GENRE: POST-APOCALYPTIC
SOURCE: DVD (BUDGET PACK 2!!!)

If there’s one thing Roger Corman doesn’t usually skip on, it’s the horror. Plot, acting, sets, all that stuff is usually an after-thought, but there will ALWAYS be a monster, some gore, a few kills... except for Last Woman On Earth. The horror stems from there being only two men and one woman left in the world (note – the other way around could be the plot of a very different and vastly more exciting type of movie), but that’s it. I was expecting maybe an insane monkey man or maybe a fish monster would also survive the apocalypse, but nope.

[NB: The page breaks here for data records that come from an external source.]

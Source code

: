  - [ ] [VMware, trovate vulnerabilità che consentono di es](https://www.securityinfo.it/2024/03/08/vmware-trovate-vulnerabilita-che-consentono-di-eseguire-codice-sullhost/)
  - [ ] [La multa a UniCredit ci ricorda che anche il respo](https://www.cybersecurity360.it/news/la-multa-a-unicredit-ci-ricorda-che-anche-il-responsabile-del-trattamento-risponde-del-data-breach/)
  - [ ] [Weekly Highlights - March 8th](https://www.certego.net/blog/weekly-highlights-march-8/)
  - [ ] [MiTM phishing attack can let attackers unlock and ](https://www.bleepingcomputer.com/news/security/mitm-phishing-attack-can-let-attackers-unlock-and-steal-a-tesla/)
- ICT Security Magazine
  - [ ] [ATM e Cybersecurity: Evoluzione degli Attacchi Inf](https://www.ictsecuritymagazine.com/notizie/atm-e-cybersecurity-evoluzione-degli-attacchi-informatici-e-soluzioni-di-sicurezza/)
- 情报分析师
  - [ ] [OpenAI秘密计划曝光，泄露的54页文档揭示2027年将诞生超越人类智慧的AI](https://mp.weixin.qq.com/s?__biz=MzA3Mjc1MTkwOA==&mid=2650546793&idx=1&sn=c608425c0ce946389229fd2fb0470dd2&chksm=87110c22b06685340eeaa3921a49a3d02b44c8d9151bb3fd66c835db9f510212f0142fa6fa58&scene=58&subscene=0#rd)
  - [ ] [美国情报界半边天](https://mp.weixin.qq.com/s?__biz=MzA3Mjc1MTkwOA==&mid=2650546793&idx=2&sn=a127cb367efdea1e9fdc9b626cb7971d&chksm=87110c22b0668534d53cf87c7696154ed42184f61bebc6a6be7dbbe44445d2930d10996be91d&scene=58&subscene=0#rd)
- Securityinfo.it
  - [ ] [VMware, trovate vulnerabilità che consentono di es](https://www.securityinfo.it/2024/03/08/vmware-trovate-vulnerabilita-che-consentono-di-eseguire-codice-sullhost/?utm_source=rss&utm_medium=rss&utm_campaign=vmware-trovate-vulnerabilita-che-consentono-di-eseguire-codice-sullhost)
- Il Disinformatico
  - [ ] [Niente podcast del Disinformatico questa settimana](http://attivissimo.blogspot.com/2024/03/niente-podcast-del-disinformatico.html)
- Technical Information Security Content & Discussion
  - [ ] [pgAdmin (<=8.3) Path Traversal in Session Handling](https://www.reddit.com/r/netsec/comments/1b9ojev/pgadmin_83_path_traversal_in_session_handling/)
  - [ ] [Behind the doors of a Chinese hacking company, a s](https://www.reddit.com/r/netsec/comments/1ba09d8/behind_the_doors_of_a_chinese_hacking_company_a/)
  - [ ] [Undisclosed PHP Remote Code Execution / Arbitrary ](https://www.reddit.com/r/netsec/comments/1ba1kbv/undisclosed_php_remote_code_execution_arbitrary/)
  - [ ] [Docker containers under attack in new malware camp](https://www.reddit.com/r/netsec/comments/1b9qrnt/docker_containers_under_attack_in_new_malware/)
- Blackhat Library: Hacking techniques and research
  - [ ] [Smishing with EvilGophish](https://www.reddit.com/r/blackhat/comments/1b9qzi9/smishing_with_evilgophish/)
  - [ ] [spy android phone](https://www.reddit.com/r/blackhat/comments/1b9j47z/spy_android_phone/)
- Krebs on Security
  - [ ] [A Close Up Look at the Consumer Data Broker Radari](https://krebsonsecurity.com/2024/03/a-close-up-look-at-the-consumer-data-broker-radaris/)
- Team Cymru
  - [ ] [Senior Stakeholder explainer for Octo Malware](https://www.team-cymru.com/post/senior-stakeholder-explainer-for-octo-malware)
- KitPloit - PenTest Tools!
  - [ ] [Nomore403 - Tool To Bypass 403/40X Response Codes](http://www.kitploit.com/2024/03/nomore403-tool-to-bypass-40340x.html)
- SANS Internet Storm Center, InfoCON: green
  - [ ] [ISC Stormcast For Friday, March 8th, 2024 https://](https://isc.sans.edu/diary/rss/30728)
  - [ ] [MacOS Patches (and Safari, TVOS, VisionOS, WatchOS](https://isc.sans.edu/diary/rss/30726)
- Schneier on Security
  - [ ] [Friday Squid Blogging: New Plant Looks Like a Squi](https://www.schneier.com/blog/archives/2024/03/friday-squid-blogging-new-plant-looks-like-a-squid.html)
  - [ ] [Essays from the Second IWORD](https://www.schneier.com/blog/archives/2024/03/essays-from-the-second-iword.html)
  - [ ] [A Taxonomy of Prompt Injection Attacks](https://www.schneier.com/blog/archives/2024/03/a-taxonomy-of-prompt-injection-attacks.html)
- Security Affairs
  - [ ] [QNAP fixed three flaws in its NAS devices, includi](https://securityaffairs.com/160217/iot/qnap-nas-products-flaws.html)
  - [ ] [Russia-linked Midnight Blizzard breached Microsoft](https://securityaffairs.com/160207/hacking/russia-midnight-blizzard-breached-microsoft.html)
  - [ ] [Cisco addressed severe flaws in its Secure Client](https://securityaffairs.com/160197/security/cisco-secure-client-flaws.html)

So what happens in the movie? Uh... nothing. Our survivors have lived because they were underwater at the time the whole world lost oxygen (must have been a pretty slow day for the scuba diving industry). As the title reminds you, there’s only one woman left, but also two guys, so naturally they both fuck her, and then whale on each other (which results in the film’s only bloodshed – a cut on the loser’s face). Granted, this IS Corman, so I wasn’t expecting scenes like the one in The Stand when they go through the tunnel (the after effects of the end of the world are shown via one guy on the ground next to his car, and another car with a dead driver crashing gently into a curb some 5-6 hours after he should have died).

And again, even for Corman, this feels entirely too cheap. Other than those two guys I mentioned, and another random corpse later on, there is literally zero evidence that anything has occurred. The editing is also choppy as hell, and the three survivors barely ever seem really concerned that they are the only ones left. If the recent I Am Legend got anything right, it was this type of stuff – the isolation and just general creepiness associated with an empty world (and based on the vampire effects, I can only assume that film had as big a budget as Corman’s). This movie is more about the “let’s sit around and yell at each other” situations of an apocalypse.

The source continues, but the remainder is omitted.